Clear Springs High School student Katie Brief works on part of the 2015 FIRST robot for The Robonauts during a recent practice. Image courtesy NASA. For a larger version of this image please go here.

Flying saucers have landed at Johnson Space Center-and they are taking over the minds of our youth. OK, so they are not really flying saucers. Those landed a few years back. Actually, this year they are totes and cans. Last year they were exercise balls.

But they definitely are shaping young minds, helping to create students who eventually become brilliant new engineers both at JSC and throughout industry. If you have been in Building 9 recently, then you may have noticed a sports-arena-like playing field that is the new home to the JSC/Clear Creek Independent School District (CCISD) robotics team, also known as "The Robonauts."

"My passion is to open up engineering to students from a young age, to break stereotypes before they form and to expose the community to engineering," said Robonauts "head coach" Lucien Junkin, who is also a mobility systems chief engineer in the JSC Software, Robotics and Simulation Division. "It is so inspiring to watch kids grow and to see them be excited and develop as engineers."

Junkin embodies a passion for education and robotics; he lives it, breathes it, eats it and-if he slept-he would sleep it.

"We were up all night last night preparing for the students to come in today," Junkin explained. "There are a lot of things we have to have prepared-things they cannot do, such as working with some of the heavy equipment. But always when we do that, we also learn and it actually helps us in our day jobs."

For Inspiration and Recognition of Science and Technology (FIRST) Robotics has been a part of JSC and CCISD for 19 years and, from purely a competitive standpoint, it has consistently amassed top honors and a set of trophies that now spans the wall in Building 9. Although being competitive is important, Junkin actually lists it at the bottom of the four goals he and other volunteers have for The Robonauts.

"Goal number one is to educate the students in the field of engineering," Junkin said. "The second is to grow the alumni family; FIRST often becomes a lifelong passion for those who get involved with it. The third is to expose the community to engineering, and the fourth is to be competitive. It's last, but maybe it's not the least."

In fact, The Robonauts and FIRST Robotics are only the tip of the robotics and engineering education iceberg that has been created in CCISD over most of the past two decades with the help of JSC volunteers. Robotics and applied engineering initiatives start as young as third and fourth grades at schools in the district, an important age.

"My passion is to expose students to opportunities before societal stereotypes set in," Junkin said. "At Moore Elementary, every student does a week of applied engineering-working with motorized Lego kits-every five weeks. At that school, 80 to 90 percent of all the students want to be on the robotics team. That tells you right there how important it is to change the stereotype of engineering early for kids. Even if they don't pursue it, they will remember their experience and be aware of and better appreciate why others do pursue engineering and science."

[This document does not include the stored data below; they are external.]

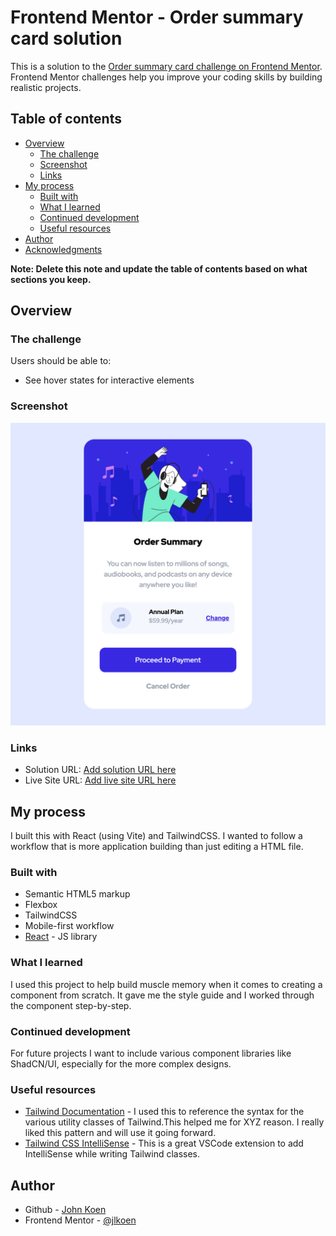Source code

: # Frontend Mentor - Order summary card solution

This is a solution to the [Order summary card challenge on Frontend Mentor](https://www.frontendmentor.io/challenges/order-summary-component-QlPmajDUj). Frontend Mentor challenges help you improve your coding skills by building realistic projects.

## Table of contents

- [Overview](#overview)
  - [The challenge](#the-challenge)
  - [Screenshot](#screenshot)
  - [Links](#links)
- [My process](#my-process)
  - [Built with](#built-with)
  - [What I learned](#what-i-learned)
  - [Continued development](#continued-development)
  - [Useful resources](#useful-resources)
- [Author](#author)
- [Acknowledgments](#acknowledgments)

**Note: Delete this note and update the table of contents based on what sections you keep.**

## Overview

### The challenge

Users should be able to:

- See hover states for interactive elements

### Screenshot

![](./screenshot.png)

### Links

- Solution URL: [Add solution URL here](https://your-solution-url.com)
- Live Site URL: [Add live site URL here](https://your-live-site-url.com)

## My process

I built this with React (using Vite) and TailwindCSS. I wanted to follow a workflow that is more application building than just editing a HTML file.

### Built with

- Semantic HTML5 markup
- Flexbox
- TailwindCSS
- Mobile-first workflow
- [React](https://reactjs.org/) - JS library

### What I learned

I used this project to help build muscle memory when it comes to creating a component from scratch. It gave me the style guide and I worked through the component step-by-step.

### Continued development

For future projects I want to include various component libraries like ShadCN/UI, especially for the more complex designs.

### Useful resources

- [Tailwind Documentation](https://tailwindcss.com/docs/) - I used this to reference the syntax for the various utility classes of Tailwind.This helped me for XYZ reason. I really liked this pattern and will use it going forward.
- [Tailwind CSS IntelliSense](https://marketplace.visualstudio.com/items?itemName=bradlc.vscode-tailwindcss) - This is a great VSCode extension to add IntelliSense while writing Tailwind classes.

## Author

- Github - [John Koen](https://github.com/jlkoen)
- Frontend Mentor - [@jlkoen](https://www.frontendmentor.io/profile/jlkoen)
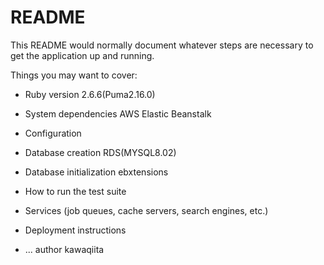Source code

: # README

This README would normally document whatever steps are necessary to get the
application up and running.

Things you may want to cover:

- Ruby version
  2.6.6(Puma2.16.0)
- System dependencies
AWS Elastic Beanstalk 
- Configuration

- Database creation
RDS(MYSQL8.02)
- Database initialization
ebxtensions
- How to run the test suite

- Services (job queues, cache servers, search engines, etc.)

- Deployment instructions

- ...
author
kawaqiita
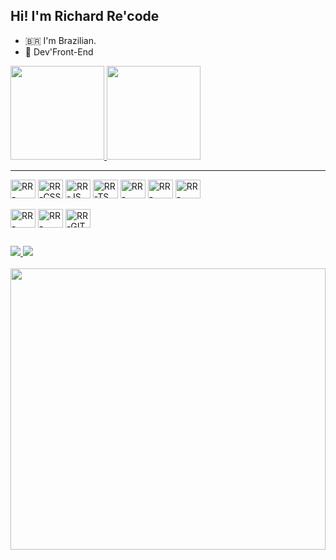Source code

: ## Hi! I'm Richard Re'code
- 🇧🇷 I'm Brazilian.
- 🌱 Dev'Front-End

<div align="start">
  <a href="https://github.com/solicmoba">
    <img height="150em" src="https://github-readme-stats.vercel.app/api?username=solicmoba&show_icons=true&theme=dark&include_all_commits=true&count_private=true"/>
    <img height="150em" src="https://github-readme-stats.vercel.app/api/top-langs/?username=solicmoba&layout=compact&langs_count=7&theme=dark"/>
  </a>
</div>

<hr/>

<div style="display: inline_block">
  <div align="start">
    <img align="center" alt="RR-HTML" height="30" width="40" src="https://cdn.jsdelivr.net/gh/devicons/devicon@latest/icons/html5/html5-original.svg" title="HTML"/>
    <img align="center" alt="RR-CSS" height="30" width="40" src="https://cdn.jsdelivr.net/gh/devicons/devicon@latest/icons/css3/css3-original.svg" title="CSS"/>
    <img align="center" alt="RR-JS" height="30" width="40" src="https://cdn.jsdelivr.net/gh/devicons/devicon@latest/icons/javascript/javascript-original.svg" title="JS"/>
    <img align="center" alt="RR-TS" height="30" width="40" src="https://cdn.jsdelivr.net/gh/devicons/devicon@latest/icons/typescript/typescript-original.svg" title="TS"/>
    <img align="center" alt="RR-TAILWIND" height="30" width="40" src="https://cdn.jsdelivr.net/gh/devicons/devicon@latest/icons/tailwindcss/tailwindcss-original.svg" title="TAILWINDCSS"/>
    <img align="center" alt="RR-REACT" height="30" width="40" src="https://cdn.jsdelivr.net/gh/devicons/devicon@latest/icons/react/react-original.svg" title="REACTJS"/>
    <img align="center" alt="RR-NEXT" height="30" width="40" src="https://cdn.jsdelivr.net/gh/devicons/devicon@latest/icons/nextjs/nextjs-original.svg" title="NEXTJS"/>
  </div>
  <br/>
  <div align="start">
    <img align="center" alt="RR-NOTION" height="30" width="40" src="https://cdn.jsdelivr.net/gh/devicons/devicon@latest/icons/notion/notion-original.svg" title="NOTION"/>
    <img align="center" alt="RR-FIGMA" height="30" width="40" src="https://cdn.jsdelivr.net/gh/devicons/devicon@latest/icons/figma/figma-original.svg" title="FIGMA"/>
    <img align="center" alt="RR-GIT" height="30" width="40" src="https://cdn.jsdelivr.net/gh/devicons/devicon@latest/icons/git/git-original.svg" title="GIT"/>
  </div>
</div>

##

<div>
  <a href="https://instagram.com/richardrecode" target="_blank">
    <img src="https://img.shields.io/badge/-Instagram-%23E4405F?style=for-the-badge&logo=instagram&logoColor=white"/>
  </a>
  <a href="https://www.linkedin.com/in/richard-recode-26bb44247/" target="_blank">
    <img src="https://img.shields.io/badge/-LinkedIn-%230077B5?style=for-the-badge&logo=linkedin&logoColor=white"/>
  </a>
</div>
<br/>
    <div>
      <img height="450em" width="100%" style="object-fit: cover;" src="https://imgur.com/Vf2qS0G.jpg"/>
    </div>

  <!-- <a href="https://www.linkedin.com/in/richard-recode-26bb44247/" target="_blank">
    <img src="https://img.shields.io/badge/Portfolio-FF5722?style=for-the-badge&logo=todoist&logoColor=white"/>
  </a> >

<!--
HTML https://cdn.jsdelivr.net/gh/devicons/devicon@latest/icons/html5/html5-original.svg
CSS https://cdn.jsdelivr.net/gh/devicons/devicon@latest/icons/css3/css3-original.svg
JS https://cdn.jsdelivr.net/gh/devicons/devicon@latest/icons/javascript/javascript-original.svg
TS https://cdn.jsdelivr.net/gh/devicons/devicon@latest/icons/typescript/typescript-original.svg
TAILWIND https://cdn.jsdelivr.net/gh/devicons/devicon@latest/icons/tailwindcss/tailwindcss-original.svg
REACT https://cdn.jsdelivr.net/gh/devicons/devicon@latest/icons/react/react-original.svg
NEXT https://cdn.jsdelivr.net/gh/devicons/devicon@latest/icons/nextjs/nextjs-original.svg
FIGMA https://cdn.jsdelivr.net/gh/devicons/devicon@latest/icons/figma/figma-original.svg
NOTION https://cdn.jsdelivr.net/gh/devicons/devicon@latest/icons/notion/notion-original.svg
GIT https://cdn.jsdelivr.net/gh/devicons/devicon@latest/icons/git/git-original.svg
>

JSC volunteers help support engineering programs in CCISD now offered from third grade on: VEX Robotics, Boosting Engineering, Science and Technology (BEST) Robotics and FIRST Robotics, among others.

The legacy of The Robonauts sometimes has an even more direct benefit to JSC. Just ask Robotics Engineer Mason Markee in the Software, Robotics and Simulation Division. Markee became involved in BEST Robotics as a seventh grader at Seabrook Intermediate School in 1999, and it was then he first met volunteers from JSC who would one day become his co-workers.

"I grew up in Kemah, but I had no experience with NASA," Markee said. "My parents weren't engineers and didn't work at JSC. I knew JSC was here and had maybe been there once on a field trip, but that was about it."

For Markee, it was love at first build for engineering and robotics. "It was so much fun to compete and to build something with a purpose," he explained.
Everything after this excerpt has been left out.